WORK TO BE COMPLETED — Gather every line of the entries that includes the word "index".
**** MATERIAL PROVIDED ****
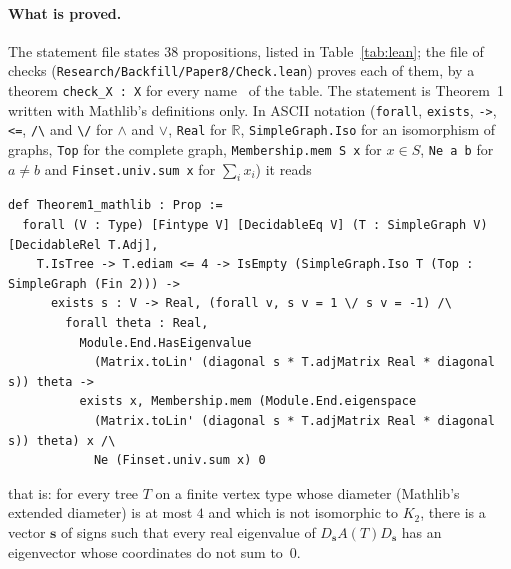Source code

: \documentclass[11pt]{article}
\numberwithin{equation}{section}
\theoremstyle{remark}
\newcommand{\s}{\mathbf s}
\begin{document}
\paragraph{What is proved.}
The statement file states $38$ propositions, listed in Table~\ref{tab:lean};
the file of checks (\texttt{Research/Backfill/Paper8/Check.lean}) proves each
of them, by a theorem \texttt{check\_X : X} for every name~ of the
table. The statement  is Theorem~1 written with
Mathlib's definitions only. In ASCII notation (\verb|forall|,
\verb|exists|, \verb|->|, \verb|<=|, \verb|/\| and \verb|\/| for $\wedge$ and
$\vee$, \verb|Real| for $\mathbb R$,
\verb|SimpleGraph.Iso| for an isomorphism of graphs, \verb|Top| for the
complete graph, \verb|Membership.mem S x| for $x\in S$, \verb|Ne a b| for
$a\ne b$ and \verb|Finset.univ.sum x| for $\sum_ix_i$) it reads
\begin{footnotesize}
\begin{verbatim}
def Theorem1_mathlib : Prop :=
  forall (V : Type) [Fintype V] [DecidableEq V] (T : SimpleGraph V) [DecidableRel T.Adj],
    T.IsTree -> T.ediam <= 4 -> IsEmpty (SimpleGraph.Iso T (Top : SimpleGraph (Fin 2))) ->
      exists s : V -> Real, (forall v, s v = 1 \/ s v = -1) /\
        forall theta : Real,
          Module.End.HasEigenvalue
            (Matrix.toLin' (diagonal s * T.adjMatrix Real * diagonal s)) theta ->
          exists x, Membership.mem (Module.End.eigenspace
            (Matrix.toLin' (diagonal s * T.adjMatrix Real * diagonal s)) theta) x /\
            Ne (Finset.univ.sum x) 0
\end{verbatim}
\end{footnotesize}
that is: for every tree $T$ on a finite vertex type whose diameter (Mathlib's
extended diameter) is at most $4$ and which is not isomorphic to $K_2$, there
is a vector $\s$ of signs such that every real eigenvalue of
$D_{\s}A(T)D_{\s}$ has an eigenvector whose coordinates do not sum to~$0$.
\end{document}
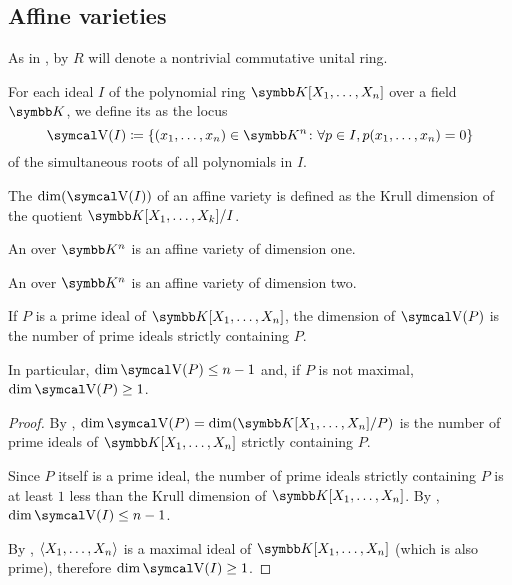 \subsection{Affine varieties}\label{subsec:affine_varieties}

As in , by \( R \) will denote a nontrivial commutative unital ring.

\begin{definition}\label{def:affine_variety}\cite[69]{Коцев2016}
  For each ideal \( I \) of the polynomial ring \( \BK[X_1, \ldots, X_n] \) over a field \( \BK \), we define its  as the locus
  \begin{equation*}
    \CV(I) \coloneqq \{ (x_1, \ldots, x_n) \in \BK^n \colon \forall p \in I, p(x_1, \ldots, x_n) = 0 \}
  \end{equation*}
  of the simultaneous roots of all polynomials in \( I \).

  \begin{defenum}
     The  \( \dim(\CV(I)) \) of an affine variety is defined as the Krull dimension of the quotient \( \BK[X_1, \ldots, X_k] / I \).

     An  over \( \BK^n \) is an affine variety of dimension one.

     An  over \( \BK^n \) is an affine variety of dimension two.
  \end{defenum}
\end{definition}

\begin{proposition}\label{thm:dimension_of_variety_of_prime_ideal}
  If \( P \) is a prime ideal of \( \BK[X_1, \ldots, X_n] \), the dimension of \( \CV(P) \) is the number of prime ideals strictly containing \( P \).

  In particular, \( \dim \CV(P) \leq n - 1 \) and, if \( P \) is not maximal, \( \dim \CV(P) \geq 1 \).
\end{proposition}
\begin{proof}
  By , \( \dim \CV(P) = \dim(\BK[X_1, \ldots, X_n] / P) \) is the number of prime ideals of \( \BK[X_1, \ldots, X_n] \) strictly containing \( P \).

  Since \( P \) itself is a prime ideal, the number of prime ideals strictly containing \( P \) is at least \( 1 \) less than the Krull dimension of \( \BK[X_1, \ldots, X_n] \). By , \( \dim \CV(I) \leq n - 1 \).

  By , \( \left\langle X_1, \ldots, X_n \right\rangle \) is a maximal ideal of \( \BK[X_1, \ldots, X_n] \) (which is also prime), therefore \( \dim \CV(I) \geq 1 \).
\end{proof}

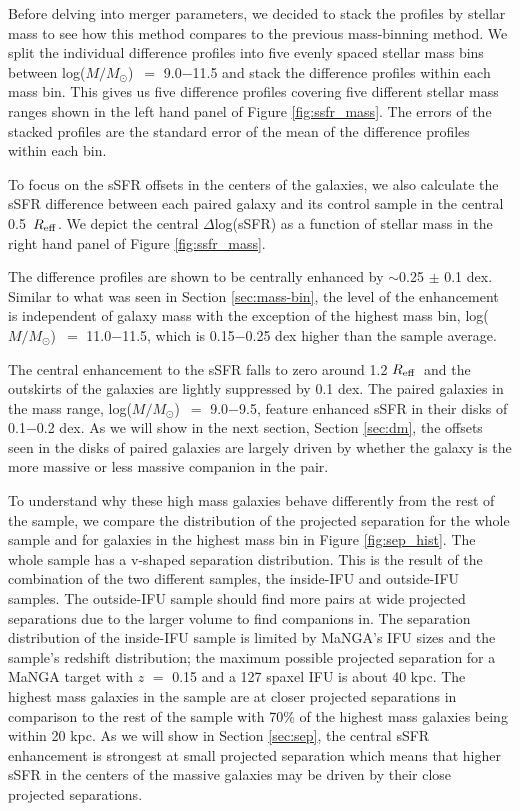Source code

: \documentclass[iop,revtex4,twocolumn,apj,numberedappendix,appendixfloats]{emulateapj}
\newcommand{\reff}{$R_{\rm eff}$}
\newcommand{\logm}{log($M/M_{\odot}$)}
\begin{document}
Before delving into merger parameters, we decided to stack the profiles by stellar mass to see how this method compares to the previous mass-binning method. We split the individual difference profiles into five evenly spaced stellar mass bins between \logm\ $=$ 9.0$-$11.5 and stack the difference profiles within each mass bin. This gives us five difference profiles covering five different stellar mass ranges shown in the left hand panel of Figure \ref{fig:ssfr_mass}. The errors of the stacked profiles are the standard error of the mean of the difference profiles within each bin.

To focus on the sSFR offsets in the centers of the galaxies, we also calculate the sSFR difference between each paired galaxy and its control sample in the central 0.5~\reff. We depict the central $\Delta$log(sSFR) as a function of stellar mass in the right hand panel of Figure \ref{fig:ssfr_mass}.

The difference profiles are shown to be centrally enhanced by $\sim$0.25 $\pm$ 0.1 dex. Similar to what was seen in Section \ref{sec:mass-bin}, the level of the enhancement is independent of galaxy mass with the exception of the highest mass bin, \logm\ $=$ 11.0$-$11.5, which is 0.15$-$0.25 dex higher than the sample average. 

The central enhancement to the sSFR falls to zero around 1.2 \reff\ and the outskirts of the galaxies are lightly suppressed by 0.1 dex. The paired galaxies in the mass range, \logm\ $=$ 9.0$-$9.5, feature enhanced sSFR in their disks of 0.1$-$0.2 dex. As we will show in the next section, Section \ref{sec:dm}, the offsets seen in the disks of paired galaxies are largely driven by whether the galaxy is the more massive or less massive companion in the pair.

To understand why these high mass galaxies behave differently from the rest of the sample, we compare the distribution of the projected separation for the whole sample and for galaxies in the highest mass bin in Figure \ref{fig:sep_hist}. The whole sample has a v-shaped separation distribution. This is the result of the combination of the two different samples, the inside-IFU and outside-IFU samples. The outside-IFU sample should find more pairs at wide projected separations due to the larger volume to find companions in. The separation distribution of the inside-IFU sample is limited by MaNGA's IFU sizes and the sample's redshift distribution; the maximum possible projected separation for a MaNGA target with $z$ $=$ 0.15 and a 127 spaxel IFU is about 40 kpc. The highest mass galaxies in the sample are at closer projected separations in comparison to the rest of the sample with 70\% of the highest mass galaxies being within 20 kpc. As we will show in Section \ref{sec:sep}, the central sSFR enhancement is strongest at small projected separation which means that higher sSFR in the centers of the massive galaxies may be driven by their close projected separations. 
\end{document}
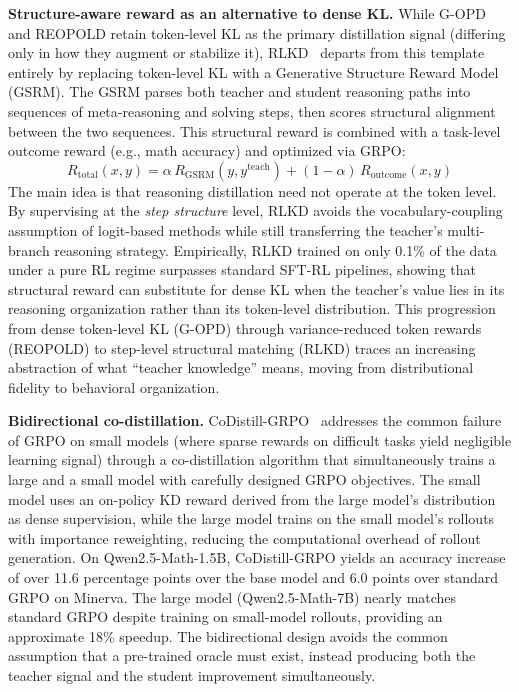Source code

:\documentclass{article} %
\begin{document}
\textbf{Structure-aware reward as an alternative to dense KL.} While G-OPD and REOPOLD retain token-level KL as the primary distillation signal (differing only in how they augment or stabilize it), RLKD~\citep{2505.16142} departs from this template entirely by replacing token-level KL with a Generative Structure Reward Model (GSRM). The GSRM parses both teacher and student reasoning paths into sequences of meta-reasoning and solving steps, then scores structural alignment between the two sequences. This structural reward is combined with a task-level outcome reward (e.g., math accuracy) and optimized via GRPO:
\begin{equation}
    R_{\text{total}}(x, y) = \alpha \, R_{\text{GSRM}}(y, y^{\text{teach}}) + (1-\alpha) \, R_{\text{outcome}}(x, y)
\end{equation}
The main idea is that reasoning distillation need not operate at the token level. By supervising at the \emph{step structure} level, RLKD avoids the vocabulary-coupling assumption of logit-based methods while still transferring the teacher's multi-branch reasoning strategy. Empirically, RLKD trained on only 0.1\% of the data under a pure RL regime surpasses standard SFT-RL pipelines, showing that structural reward can substitute for dense KL when the teacher's value lies in its reasoning organization rather than its token-level distribution. This progression from dense token-level KL (G-OPD) through variance-reduced token rewards (REOPOLD) to step-level structural matching (RLKD) traces an increasing abstraction of what ``teacher knowledge'' means, moving from distributional fidelity to behavioral organization.

\textbf{Bidirectional co-distillation.} CoDistill-GRPO~\citep{2605.08873} addresses the common failure of GRPO on small models (where sparse rewards on difficult tasks yield negligible learning signal) through a co-distillation algorithm that simultaneously trains a large and a small model with carefully designed GRPO objectives. The small model uses an on-policy KD reward derived from the large model's distribution as dense supervision, while the large model trains on the small model's rollouts with importance reweighting, reducing the computational overhead of rollout generation. On Qwen2.5-Math-1.5B, CoDistill-GRPO yields an accuracy increase of over 11.6 percentage points over the base model and 6.0 points over standard GRPO on Minerva. The large model (Qwen2.5-Math-7B) nearly matches standard GRPO despite training on small-model rollouts, providing an approximate 18\% speedup. The bidirectional design avoids the common assumption that a pre-trained oracle must exist, instead producing both the teacher signal and the student improvement simultaneously.
\end{document}
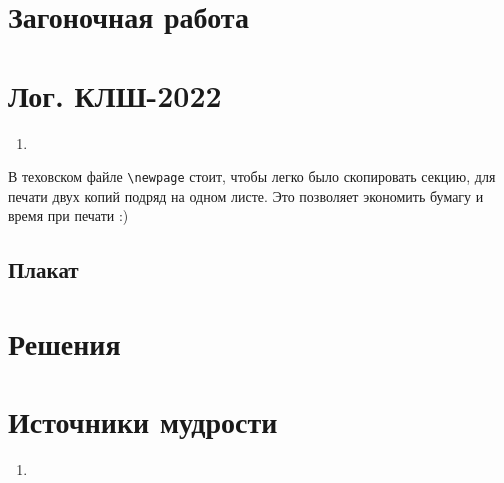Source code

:\documentclass[12pt]{article}
\newcounter{problem}[section]
\theoremstyle{definition}
\begin{document}
\section{Загоночная работа}





\newpage

\section{Лог. КЛШ-2022}

\begin{enumerate}
  \item 
\end{enumerate}

В теховском файле \verb|\newpage| стоит, чтобы легко было скопировать секцию, для печати двух копий подряд на одном листе.
Это позволяет экономить бумагу и время при печати :)

\subsection{Плакат}






\renewenvironment{solution}[1]{%
         \vskip .5cm plus 2cm minus 0.1cm%
         {\bfseries \hyperlink{problem:#1}{#1.}}%
}%
{%
}%



\section{Решения}



\section{Источники мудрости}


\begin{enumerate}
\item 
\end{enumerate}

\printbibliography[heading=none]
\end{document}
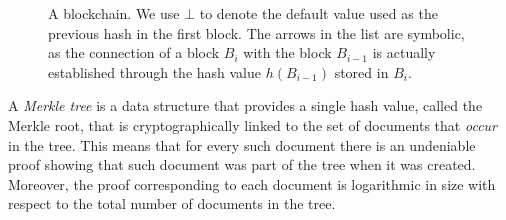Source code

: \begin{figure}
\caption{A blockchain. We use $\bot$ to denote the default value used as the previous hash in the first block. The arrows in the list are symbolic, as the connection of a block $B_i$ with the block $B_{i-1}$ is actually established through the hash value $h(B_{i-1})$ stored in $B_i$.}
\label{hashlist}
\end{figure}

A {\em Merkle tree} is a data structure that provides a single hash value, called the Merkle root, that is cryptographically linked to the set of documents that \emph{occur} in the tree. This means that for every such document there is an undeniable proof showing that such document was part of the tree when it was created. Moreover, the proof corresponding to each document is logarithmic in size with respect to the total number of documents in the tree.

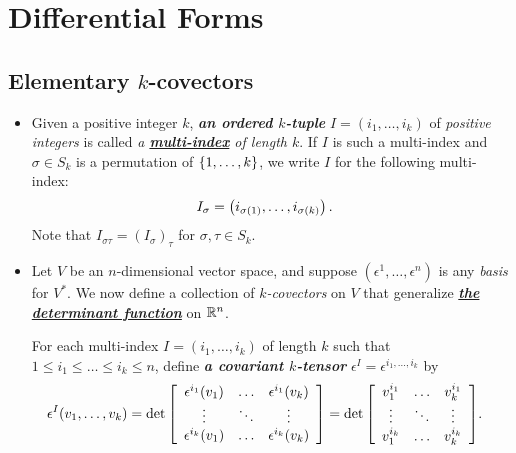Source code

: \documentclass[11pt]{article}
\begin{document}
\section{Differential Forms}
\subsection{Elementary $k$-covectors}
\begin{itemize}
\item \begin{definition}
Given a positive integer $k$, \emph{\textbf{an ordered $k$-tuple}} $I=(i_1,\ldots, i_k)$ of \emph{positive integers} is called \emph{a \underline{\textbf{multi-index}} of length $k$}. If $I$ is such a multi-index and  $\sigma \in S_k$ is a permutation of $\left\{1,\ldots,k\right\}$, we write $I$ for the following multi-index:
\begin{align*}
I_{\sigma} &= \left(i_{\sigma(1)},\ldots, i_{\sigma(k)}\right).
\end{align*} Note that $I_{\sigma\tau}= (I_{\sigma})_{\tau}$ for $\sigma, \tau \in S_k$.
\end{definition}

\item \begin{definition}
Let $V$ be an $n$-dimensional vector space, and suppose $(\epsilon^1,\ldots, \epsilon^n)$ is any \emph{basis} for $V^{*}$. We now define a collection of \emph{$k$-covectors} on $V$ that generalize \underline{\emph{\textbf{the determinant function}}} on ${\mathbb R}^n$. 

For each multi-index $I=(i_1,\ldots, i_k)$ of length $k$ such that $1\le i_1\le \ldots \le i_k \le n$, define \emph{\textbf{a covariant $k$-tensor}} $\epsilon^I = \epsilon^{i_1,\ldots, i_k}$ by
\begin{align}
\epsilon^I(v_1, \ldots, v_k) &= \det{\left[\begin{array}{ccc}
\epsilon^{i_1}(v_1) & \ldots & \epsilon^{i_1}(v_k)\\
\vdots & \ddots & \vdots \\
\epsilon^{i_k}(v_1) & \ldots & \epsilon^{i_k}(v_k)
\end{array}\right]} = \det{\left[ \begin{array}{ccc}
v_1^{i_1} & \ldots & v_k^{i_1}\\
\vdots & \ddots & \vdots \\
v_1^{i_k} & \ldots & v_k^{i_k}
\end{array}  \right]}.   \label{eqn: elementary_alt_tensor}
\end{align} 


\end{definition}
\end{itemize}
\end{document}
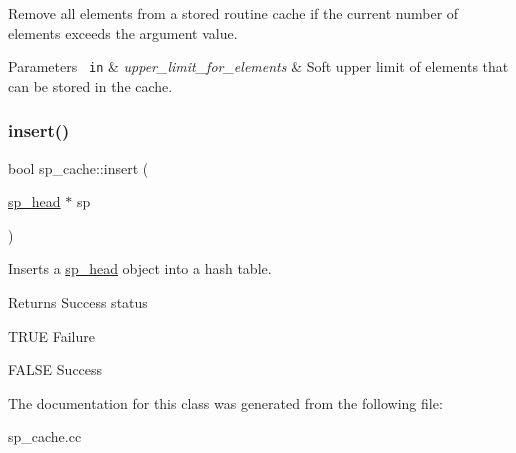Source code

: Remove all elements from a stored routine cache if the current number of elements exceeds the argument value.


\begin{DoxyParams}[1]{Parameters}
\mbox{\texttt{ in}}  & {\em upper\+\_\+limit\+\_\+for\+\_\+elements} & Soft upper limit of elements that can be stored in the cache. \\
\hline
\end{DoxyParams}
\mbox{\label{classsp__cache_a1271ecde8fa8f445cc6d243b2e8bef5c}} 
\subsubsection{\texorpdfstring{insert()}{insert()}}
{\footnotesize\ttfamily bool sp\+\_\+cache\+::insert (\begin{DoxyParamCaption}\item[{\mbox{\hyperlink{classsp__head}{sp\+\_\+head}} $\ast$}]{sp }\end{DoxyParamCaption})\hspace{0.3cm}{\ttfamily [inline]}}

Inserts a \mbox{\hyperlink{classsp__head}{sp\+\_\+head}} object into a hash table.

\begin{DoxyReturn}{Returns}
Success status 

T\+R\+UE Failure 

F\+A\+L\+SE Success 
\end{DoxyReturn}


The documentation for this class was generated from the following file\+:\begin{DoxyCompactItemize}
\item 
sp\+\_\+cache.\+cc\end{DoxyCompactItemize}
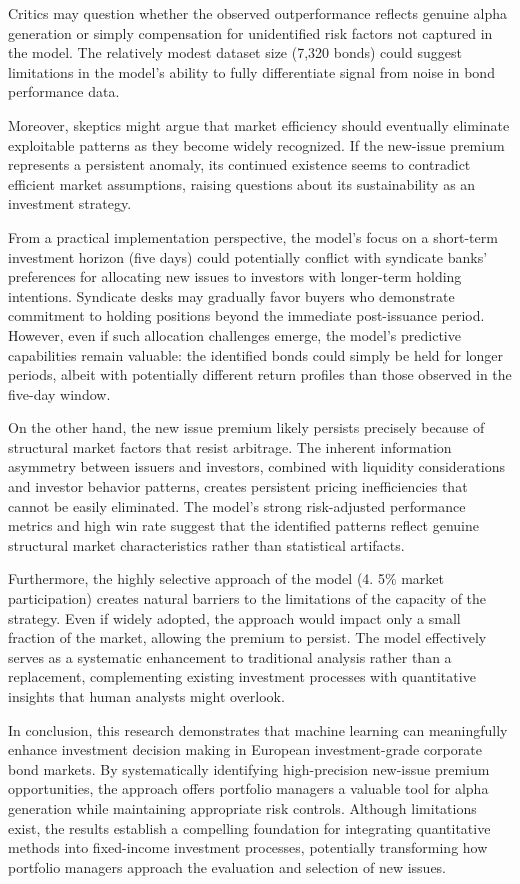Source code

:Critics may question whether the observed outperformance reflects genuine alpha generation or simply compensation for unidentified risk factors not captured in the model. The relatively modest dataset size (7,320 bonds) could suggest limitations in the model's ability to fully differentiate signal from noise in bond performance data.

Moreover, skeptics might argue that market efficiency should eventually eliminate exploitable patterns as they become widely recognized. If the new-issue premium represents a persistent anomaly, its continued existence seems to contradict efficient market assumptions, raising questions about its sustainability as an investment strategy.

From a practical implementation perspective, the model's focus on a short-term investment horizon (five days) could potentially conflict with syndicate banks' preferences for allocating new issues to investors with longer-term holding intentions. Syndicate desks may gradually favor buyers who demonstrate commitment to holding positions beyond the immediate post-issuance period. However, even if such allocation challenges emerge, the model's predictive capabilities remain valuable: the identified bonds could simply be held for longer periods, albeit with potentially different return profiles than those observed in the five-day window.

On the other hand, the new issue premium likely persists precisely because of structural market factors that resist arbitrage. The inherent information asymmetry between issuers and investors, combined with liquidity considerations and investor behavior patterns, creates persistent pricing inefficiencies that cannot be easily eliminated. The model's strong risk-adjusted performance metrics and high win rate suggest that the identified patterns reflect genuine structural market characteristics rather than statistical artifacts.

Furthermore, the highly selective approach of the model (4. 5\% market participation) creates natural barriers to the limitations of the capacity of the strategy. Even if widely adopted, the approach would impact only a small fraction of the market, allowing the premium to persist. The model effectively serves as a systematic enhancement to traditional analysis rather than a replacement, complementing existing investment processes with quantitative insights that human analysts might overlook.

In conclusion, this research demonstrates that machine learning can meaningfully enhance investment decision making in European investment-grade corporate bond markets. By systematically identifying high-precision new-issue premium opportunities, the approach offers portfolio managers a valuable tool for alpha generation while maintaining appropriate risk controls. Although limitations exist, the results establish a compelling foundation for integrating quantitative methods into fixed-income investment processes, potentially transforming how portfolio managers approach the evaluation and selection of new issues.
****
SOLVED PROBLEM —
Given a positive integer $k$, \emph{\textbf{an ordered $k$-tuple}} $I=(i_1,\ldots, i_k)$ of \emph{positive integers} is called \emph{a \underline{\textbf{multi-index}} of length $k$}. If $I$ is such a multi-index and  $\sigma \in S_k$ is a permutation of $\left\{1,\ldots,k\right\}$, we write $I$ for the following multi-index:
For each multi-index $I=(i_1,\ldots, i_k)$ of length $k$ such that $1\le i_1\le \ldots \le i_k \le n$, define \emph{\textbf{a covariant $k$-tensor}} $\epsilon^I = \epsilon^{i_1,\ldots, i_k}$ by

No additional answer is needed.